Photography galleries and auction houses selling archive prints, for the most part produced by those who have become household names – on April 9th, a Philips de Pury auction of 261 photographs, where the top prices paid were for Cindy Sherman and Robert Frank prints, sold for a total of 5,802,250 US$ – have developed the output of the sub-genre into a valuable commodity. Currently though, prices fall far short of those that paintings and sculpture are fetching. Have sales peaked? Will a photographic print or an image that is intended to be admired exclusively on a computer screen ever be worth as much as a Van Gogh?

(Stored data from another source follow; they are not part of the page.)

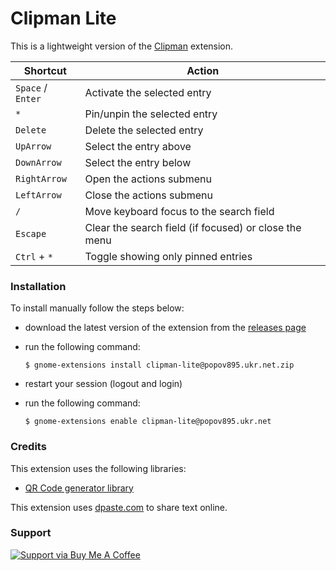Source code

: # Clipman Lite

This is a lightweight version of the [Clipman](https://github.com/popov895/Clipman) extension.

| Shortcut          | Action                                                |
| ----------------- |------------------------------------------------------ |
| `Space` / `Enter` | Activate the selected entry                           |
| `*`               | Pin/unpin the selected entry                          |
| `Delete`          | Delete the selected entry                             |
| `UpArrow`         | Select the entry above                                |
| `DownArrow`       | Select the entry below                                |
| `RightArrow`      | Open the actions submenu                              |
| `LeftArrow`       | Close the actions submenu                             |
| `/`               | Move keyboard focus to the search field               |
| `Escape`          | Clear the search field (if focused) or close the menu |
| `Ctrl` + `*`      | Toggle showing only pinned entries                    |

### Installation

To install manually follow the steps below:

- download the latest version of the extension from the [releases page](https://github.com/popov895/clipman-lite/releases)
- run the following command:

   `$ gnome-extensions install clipman-lite@popov895.ukr.net.zip`

- restart your session (logout and login)
- run the following command:

   `$ gnome-extensions enable clipman-lite@popov895.ukr.net`

### Credits

This extension uses the following libraries:

- [QR Code generator library](https://github.com/nayuki/QR-Code-generator)

This extension uses [dpaste.com](https://dpaste.com) to share text online.

### Support

[![Support via Buy Me A Coffee](https://www.buymeacoffee.com/assets/img/guidelines/download-assets-sm-1.svg)](https://www.buymeacoffee.com/popov895a)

What I am trying to get at is that the world of photography has, in recent years, fundamentally changed to become an enormous, shifting, complex and often perplexing subject to try to understand, follow or find a clear basis to form an opinion about.

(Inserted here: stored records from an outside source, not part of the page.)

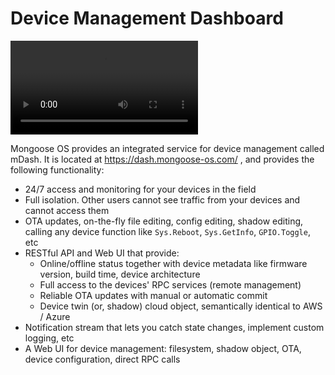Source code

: # Device Management Dashboard

<video controls="" class="float-right border w-50 ml-3 mb-3">
    <source src="./dash1.mp4" type="video/mp4">
</video>

Mongoose OS provides an integrated service for device management called mDash.
It is located at https://dash.mongoose-os.com/ , and provides the following
functionality:

- 24/7 access and monitoring for your devices in the field
- Full isolation. Other users cannot see traffic from your devices and cannot
  access them
- OTA updates, on-the-fly file editing, config editing, shadow editing,
  calling any device function like `Sys.Reboot`, `Sys.GetInfo`, `GPIO.Toggle`, etc
- RESTful API and Web UI that provide:
   * Online/offline status together with device metadata like
   firmware version, build time, device architecture
   * Full access to the devices' RPC services (remote management)
   * Reliable OTA updates with manual or automatic commit
   * Device twin (or, shadow) cloud object, semantically identical to AWS / Azure
- Notification stream that lets you catch state changes, implement custom logging, etc
- A Web UI for device management: filesystem, shadow object, OTA,
  device configuration, direct RPC calls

Not so long ago, a reliable colleague, friend or trusted acquaintance might point someone out across the room at an event and tell me that he/she is a new and interesting photographer. I might get an introduction, wander over and introduce myself – in those days, before I became a full-time photographer, I was commissioning a lot of photography and was keen to work with and encourage up and coming talent – or the photographer might sidle up to introduce his/herself or wangle an introduction to me. Things were simpler when I saw one photographer at my office, at an alloted time, every weekday. Once I had chatted with them and looked at their work, regardless of whether I thought it was right or relevant for whatever projects I was involved with, I thought I could tell if they were any good. These days, I’m no longer commissioning but like to keep reasonably well informed. The ever-growing amount of stuff out makes it all the more difficult to make an immediate judgement. I want more information, I miss the personal contact; I find myself canvassing the opinions of others, looking not for guidance, exactly – perhaps I’ve grown lazy – more for them to have done an initial sift.

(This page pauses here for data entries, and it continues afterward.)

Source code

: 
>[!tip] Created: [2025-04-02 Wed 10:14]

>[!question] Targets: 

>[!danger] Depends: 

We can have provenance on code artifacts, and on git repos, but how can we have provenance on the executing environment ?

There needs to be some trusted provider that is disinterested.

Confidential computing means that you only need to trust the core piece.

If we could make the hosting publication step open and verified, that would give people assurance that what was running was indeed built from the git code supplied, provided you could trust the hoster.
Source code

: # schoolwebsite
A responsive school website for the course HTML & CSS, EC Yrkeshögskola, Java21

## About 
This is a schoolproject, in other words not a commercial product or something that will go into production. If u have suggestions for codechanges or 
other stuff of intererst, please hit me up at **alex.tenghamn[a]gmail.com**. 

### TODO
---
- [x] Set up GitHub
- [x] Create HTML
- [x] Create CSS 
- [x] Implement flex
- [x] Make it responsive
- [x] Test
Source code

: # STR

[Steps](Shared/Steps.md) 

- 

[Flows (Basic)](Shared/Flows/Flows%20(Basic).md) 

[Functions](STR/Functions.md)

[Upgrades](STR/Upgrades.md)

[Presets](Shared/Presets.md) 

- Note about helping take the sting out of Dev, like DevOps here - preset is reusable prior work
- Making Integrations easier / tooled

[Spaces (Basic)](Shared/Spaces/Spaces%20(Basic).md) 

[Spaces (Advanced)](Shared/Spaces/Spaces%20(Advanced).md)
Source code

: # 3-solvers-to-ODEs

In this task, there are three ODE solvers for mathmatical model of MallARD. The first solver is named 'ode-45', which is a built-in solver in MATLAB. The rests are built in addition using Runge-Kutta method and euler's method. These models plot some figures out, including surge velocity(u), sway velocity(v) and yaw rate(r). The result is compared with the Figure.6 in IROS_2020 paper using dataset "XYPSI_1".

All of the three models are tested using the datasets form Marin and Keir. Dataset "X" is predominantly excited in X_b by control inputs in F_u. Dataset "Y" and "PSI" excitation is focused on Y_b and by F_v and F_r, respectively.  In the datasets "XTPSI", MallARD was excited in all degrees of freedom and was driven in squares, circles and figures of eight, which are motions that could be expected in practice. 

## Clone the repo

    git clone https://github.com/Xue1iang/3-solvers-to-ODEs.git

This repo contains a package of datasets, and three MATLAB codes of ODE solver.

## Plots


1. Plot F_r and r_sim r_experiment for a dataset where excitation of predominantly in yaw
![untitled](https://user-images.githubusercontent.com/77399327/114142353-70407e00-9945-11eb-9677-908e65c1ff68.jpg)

Having looked at a lot that I was unimpressed with, I have subscribed to a small number of on-line photo magazine sites and adopted them as my regular ports of call. None of them provide answers to the questions I would like to ask or forums for discussion about the aspects of photography that I feel ought to be discussed. However, by looking at their offerings and clicking on the links they provide to galleries, book publishers and photographers’ personal sites, I use these as springboards to what I consider interesting, and where I can keep informed about what is happening in photography. Currently, in my opinion, the best of these comes in the form of a daily, La Lettre de la Photographie, which, in the last few days led me to the following:

Patrick Tosani, photography 1980-2011
La Maison Européenne de la Photographie, Paris, France. Until 19th June
Image: Talon réf. 100-40,1987 © Patrick Tosani /ADGP, Paris 2011

Michael Thompson: Portraits,
Damiani, 2011. $65.00, 45,88 €
Image: Courtesy, Jed Root and Damiani

The Feast of Trimalchio
Le Royal Monceau, Paris. Until 25th June
Image: The Feast of Trimalchio. Allegory #1. The Triumph of America. AES+F 2010-2011. Courtesy, Triumph Gallery, Moscow

The Lives of Great Photographers
National Media Museum Bradford ,UK. Until 4th September
Featuring Henri Cartier-Bresson, Julia Margaret Cameron, Robert Capa, William Henry Fox Talbot, Weegee, Tony Ray-Jones, Fay Godwin and Eadweard Muybridge
Image: Carlyle like a rough block of Michael Angelo’s (sic) sculpture, 1867, Julia Margaret Cameron. Courtesy, The Royal Photographic Society Collection at the National Media Museum/SSPL
Do you have any favourite photography sites?